In [1]:
import torch

## Testing broadcasting rules to see why keepdim=True matters

In [20]:
a = torch.Tensor([
    [1, 2], 
    [3, 4]])

In [21]:
s1 = a.sum(1, True)
print(s1)
print(s1.shape)

print(a / s1)

tensor([[3.],
        [7.]])
torch.Size([2, 1])
tensor([[0.3333, 0.6667],
        [0.4286, 0.5714]])


In [22]:
s2 = a.sum(1, False)
print(s2)
print(s2.shape)

print(a / s2)

tensor([3., 7.])
torch.Size([2])
tensor([[0.3333, 0.2857],
        [1.0000, 0.5714]])


In this example, `a` is a 2x2 tensor.

`s1 = a.sum(1, keepdim=True)` gives a tensor with shape `[2, 1]`

`s2 = a.sum(1, keepdim=False)` gives a tensor with shape `[2]`

`a / s1` causes each column to be copied. `[[1, 2], [3, 4]]` is divided by `[[3, 3], [7, 7]]`
`a / s2` causes each row to be copied. `[[1, 2], [3, 4]]` is divided by `[[3, 7], [3, 7]]`.

Another way to say this is that a tensor with one dimension is treated like a row tensor. When you perform a broadcasting operation with a one dimensional tensor, you will treat the one dimensional tensor as a row and make copies of it to make multiple columns.
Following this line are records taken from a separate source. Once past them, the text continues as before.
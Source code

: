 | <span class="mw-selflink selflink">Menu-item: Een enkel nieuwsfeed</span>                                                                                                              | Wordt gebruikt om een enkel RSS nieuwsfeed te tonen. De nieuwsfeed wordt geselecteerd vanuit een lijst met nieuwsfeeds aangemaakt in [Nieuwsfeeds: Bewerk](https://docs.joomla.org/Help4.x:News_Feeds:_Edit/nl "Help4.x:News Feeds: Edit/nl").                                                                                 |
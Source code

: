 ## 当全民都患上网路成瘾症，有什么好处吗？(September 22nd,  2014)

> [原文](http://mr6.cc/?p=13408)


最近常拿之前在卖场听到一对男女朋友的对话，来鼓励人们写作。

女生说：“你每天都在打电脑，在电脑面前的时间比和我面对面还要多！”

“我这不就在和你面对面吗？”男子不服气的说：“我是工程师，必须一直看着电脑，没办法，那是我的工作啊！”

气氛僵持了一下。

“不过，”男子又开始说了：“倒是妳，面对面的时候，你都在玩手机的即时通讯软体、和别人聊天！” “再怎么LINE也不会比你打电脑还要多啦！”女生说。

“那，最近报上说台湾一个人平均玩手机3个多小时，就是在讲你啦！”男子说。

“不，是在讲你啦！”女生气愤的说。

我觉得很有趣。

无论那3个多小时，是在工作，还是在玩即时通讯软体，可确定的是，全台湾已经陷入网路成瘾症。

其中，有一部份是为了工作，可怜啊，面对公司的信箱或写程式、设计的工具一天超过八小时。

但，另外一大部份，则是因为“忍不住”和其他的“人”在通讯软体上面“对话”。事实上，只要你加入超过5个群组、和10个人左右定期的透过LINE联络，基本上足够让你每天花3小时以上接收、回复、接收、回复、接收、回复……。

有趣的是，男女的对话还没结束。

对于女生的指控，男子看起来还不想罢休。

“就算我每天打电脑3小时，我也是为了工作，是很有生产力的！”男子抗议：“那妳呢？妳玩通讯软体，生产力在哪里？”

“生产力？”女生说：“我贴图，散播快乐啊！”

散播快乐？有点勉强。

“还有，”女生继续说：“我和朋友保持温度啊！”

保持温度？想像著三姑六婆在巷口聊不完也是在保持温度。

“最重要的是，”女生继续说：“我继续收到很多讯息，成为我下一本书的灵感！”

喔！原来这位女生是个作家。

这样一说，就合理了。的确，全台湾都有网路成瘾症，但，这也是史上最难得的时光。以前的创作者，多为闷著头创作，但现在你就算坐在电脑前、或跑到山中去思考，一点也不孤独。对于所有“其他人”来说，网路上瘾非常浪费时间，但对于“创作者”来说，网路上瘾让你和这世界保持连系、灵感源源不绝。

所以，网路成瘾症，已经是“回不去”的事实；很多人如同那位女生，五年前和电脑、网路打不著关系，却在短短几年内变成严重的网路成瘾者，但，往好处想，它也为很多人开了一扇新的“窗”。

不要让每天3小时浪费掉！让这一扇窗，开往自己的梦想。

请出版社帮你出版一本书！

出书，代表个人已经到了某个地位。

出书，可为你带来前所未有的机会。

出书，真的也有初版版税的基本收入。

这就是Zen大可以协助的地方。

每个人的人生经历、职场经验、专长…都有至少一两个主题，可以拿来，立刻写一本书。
## Testing broadcasting rules with a 3x2 tensor

In [32]:
a2 = torch.Tensor([
    [1, 2], 
    [3, 4],
    [5, 6]])

In [33]:
s1 = a2.sum(1, True)
print(s1.shape)

print(a2 / s1)


torch.Size([3, 1])
tensor([[0.3333, 0.6667],
        [0.4286, 0.5714],
        [0.4545, 0.5455]])


In [35]:
s2 = a2.sum(1, False)
print(s2.shape)

print(a2 / s2)


torch.Size([3])


RuntimeError: The size of tensor a (2) must match the size of tensor b (3) at non-singleton dimension 1

With a 3x2, tensor, we see that the broadcasting operation fails entirely, because we match the trailing dimension before moving on to other dimensions.

This also highlights that the overall operation we are trying to do doesn't make sense. If we trying to turn each row from a list of counts into a list of probabilities, the operation will fail entirely, rather than succeed buggily when we use a non-square tensor.